Image-guided Harpoon device safe and effective for mitral valve heart repair: study

Published 11/7/17 in HealthCareBusiness Daily News

Using technology developed by the University of Maryland School of Medicine (UMSOM), a new image-guiding tool may offer fewer side effects and less invasiveness for patients, compared with open heart mitral valve surgery.

The Harpoon Mitral Valve Repair System (H-MVRS), an investigational device designed to treat degenerative mitral valve regurgitation (MR), can repair the heart while it continues to beat and has been declared safe and effective in a new study presented at the Transcatheter Cardiovascular Therapeutics (TCT 2017) symposium in Denver, with its findings published in the Journal of the American College of Cardiology.

“The Harpoon device was found to be remarkably safe and effective,” Dr. James S. Gammie, a chief of cardiac surgery at the University of Maryland Medical Center and the principal investigator and inventor of the H-MVRS, said in a statement. “The device allowed the surgeons to precisely and effectively reduce the degree of mitral regurgitation without using an open-heart procedure. There were no deaths. Only one patient needed a blood transfusion, and there were no strokes, no need for pacemakers, no readmission to the ICU and no reintubations.”

The H-MVRS is inserted into the beating heart through a small opening within the ribs and uses echocardiographic imaging to find the surface of the defective mitral flaps. A surgeon then actuates the device and a specially designed needle creates a tiny hole and weaves artificial cords made of expanded polytetrafluoroethylene (ePTFE) through it to replace natural cords that have been broken or stretched, which cuts the connection between the flaps and muscles of the heart that enables closing of the mitral valve.

Once the needle is withdrawn, the cord is then tightened to form a double helical knot to hold it in place with the sequence repeated for the necessary number of knots, which is usually four to six. The other end of the cord is adjusted for optimum length and tied to the outside layer of the heart, the epicardium.

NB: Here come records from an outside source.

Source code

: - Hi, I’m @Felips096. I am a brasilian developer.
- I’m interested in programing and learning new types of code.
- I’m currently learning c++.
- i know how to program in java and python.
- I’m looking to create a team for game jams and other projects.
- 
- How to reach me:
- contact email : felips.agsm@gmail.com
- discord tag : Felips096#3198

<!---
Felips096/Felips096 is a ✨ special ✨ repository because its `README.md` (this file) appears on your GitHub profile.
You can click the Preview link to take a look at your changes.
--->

The study, sponsored by H-MVRS manufacturer Harpoon Medical, Inc., consisted of thirty patients with mitral valve regurgitation (MR) at six clinical centers in Europe, with the aim being to confirm if the device met European health and safety requirements. Twenty-seven patients met the primary target while three were switched to conventional open-heart mitral surgery. Two of these three cases involved poor imaging which prevented accurate placement of the tool.

A six-month follow-up showed 85 percent of patients treated with H-MVRS experienced mild or less MR, attributed to restoration of normal valve function and improvement in the ability of the heart to pump blood. Procedural operation time with the device was approximately half that of conventional mitral valve repair.

Gammie believes the system could potentially be applied for treatment beyond MR. “We think it may have a role in other types of heart valve problems,” he told HCB News.

The device was previously tested in Poland with U.S. testing set to begin in 2018. H-MVRS is not yet FDA approved.